The Great American Cleanup officially ended Thursday. Now, to be honest, I have to say I am glad — in a way.
It has been hectic since March 1, with what seemed like a never-ending stream of litter cleanups, beautification and community improvement projects and recycling events. But I know it is not enough. There are many areas in our county we still need to address as a community. And, quite frankly, although the Great American Cleanup is an important focus event, litter prevention and cleanup is a year-round problem. We can’t forget that.
Keep America Beautiful has three focus areas: litter prevention, waste reduction and recycling, and community improvement and beautification. All three areas are significant and, in my mind, work together in so many ways. But for me, litter prevention has to take center stage.
Litter is a significant problem in our community and it is such an obvious problem. It makes an unfortunate statement about our community to everyone who visits and to everyone who lives here. Although I am very happy with the efforts of the last three months for the Great American Cleanup, we cannot sit back and rest until next March.  
To change a litter problem, we have to tackle three areas: litter prevention and education, litter enforcement and litter eradication (cleanup). The litter problem will not be significantly reduced by education and eradication alone. Enforcement must play a role.
A recent compilation of litter research by R.W. Beck notes in the two most recent visible litter studies in the United States in 2006 “how litter happens.” Is it “deliberate”' or “accidental?”
Simply speaking, deliberate litter is when someone intentionally tosses garbage on the ground or out of a car window. Examples of “accidental” litter are things like remnants of truck tires left on the highways and items blowing out of truck beds and cars with the windows down.  
First, I do not like the term “accidental litter” because it seems to take the focus off of responsibility. It does not matter if it blows out of a truck bed. It is still the responsibility of the truck owner and it is still against the law. At any rate, in both studies — one in Georgia and one in Tennessee — accidental litter is significantly higher than deliberate litter. That means we must get people to understand that loads in commercial and personal vehicles must be secured. It is the law.  If we can get this one point taken seriously in our county, we could significantly reduce the amount of litter on our roads.

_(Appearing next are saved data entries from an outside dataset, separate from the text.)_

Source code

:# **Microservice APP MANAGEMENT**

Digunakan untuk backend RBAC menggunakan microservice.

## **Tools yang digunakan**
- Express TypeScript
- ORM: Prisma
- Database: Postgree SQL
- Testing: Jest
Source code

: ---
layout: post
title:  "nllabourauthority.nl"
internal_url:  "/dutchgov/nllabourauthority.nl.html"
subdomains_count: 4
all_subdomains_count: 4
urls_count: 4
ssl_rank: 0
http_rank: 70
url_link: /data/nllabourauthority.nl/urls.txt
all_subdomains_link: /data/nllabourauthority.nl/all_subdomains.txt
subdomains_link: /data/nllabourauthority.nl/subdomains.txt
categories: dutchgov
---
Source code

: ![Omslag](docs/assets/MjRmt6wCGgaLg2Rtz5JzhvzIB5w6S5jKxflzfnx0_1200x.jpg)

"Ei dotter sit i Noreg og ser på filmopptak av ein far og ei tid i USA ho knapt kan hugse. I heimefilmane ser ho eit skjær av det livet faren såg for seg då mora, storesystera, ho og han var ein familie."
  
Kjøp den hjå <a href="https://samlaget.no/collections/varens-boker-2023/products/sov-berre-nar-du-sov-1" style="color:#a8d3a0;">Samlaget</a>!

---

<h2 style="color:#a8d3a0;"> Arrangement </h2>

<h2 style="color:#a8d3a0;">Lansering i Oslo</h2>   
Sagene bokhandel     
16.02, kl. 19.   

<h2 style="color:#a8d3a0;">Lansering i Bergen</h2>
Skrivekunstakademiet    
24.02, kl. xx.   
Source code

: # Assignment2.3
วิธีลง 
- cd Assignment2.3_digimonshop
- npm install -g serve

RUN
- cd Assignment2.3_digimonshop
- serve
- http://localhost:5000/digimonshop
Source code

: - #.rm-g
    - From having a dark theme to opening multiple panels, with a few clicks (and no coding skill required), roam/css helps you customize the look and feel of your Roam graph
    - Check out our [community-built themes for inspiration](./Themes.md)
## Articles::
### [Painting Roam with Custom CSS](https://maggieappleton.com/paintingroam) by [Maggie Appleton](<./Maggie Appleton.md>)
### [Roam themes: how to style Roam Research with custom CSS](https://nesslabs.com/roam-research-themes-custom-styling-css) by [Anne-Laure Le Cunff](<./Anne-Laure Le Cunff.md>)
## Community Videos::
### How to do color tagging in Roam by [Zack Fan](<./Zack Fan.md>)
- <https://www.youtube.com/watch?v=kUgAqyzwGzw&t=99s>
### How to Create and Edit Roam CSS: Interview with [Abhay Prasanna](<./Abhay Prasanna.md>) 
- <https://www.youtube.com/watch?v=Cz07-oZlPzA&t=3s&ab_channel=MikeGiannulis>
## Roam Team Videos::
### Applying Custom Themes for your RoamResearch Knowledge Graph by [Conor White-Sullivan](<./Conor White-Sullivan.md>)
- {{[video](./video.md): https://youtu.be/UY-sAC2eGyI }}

Here is another quick statistic from this research review that is something to think about in this drought we are experiencing right now. In the United States, it is estimated a home is damaged or destroyed every 12 minutes by a fire that was ultimately initiated in rubbish or litter. That is another good reason to get litter and debris cleaned up.
This past weekend, Cub Scout Pack 500 worked a number of hours cleaning up an overgrown area behind the playground at First Methodist Church in Hinesville. What a powerhouse of energy! These Cub Scouts could put to shame volunteers twice their size. Thanks so much to these scouts as well as those who have worked in community improvement projects the past several months. What a great job you do for our community.
We still have some cleanups scheduled and some beautification projects put on hold until we get some rain. I just want to thank all of the hundreds of volunteers who have made such a valiant effort to clean up our community. Now, it is up to all of us to keep it up!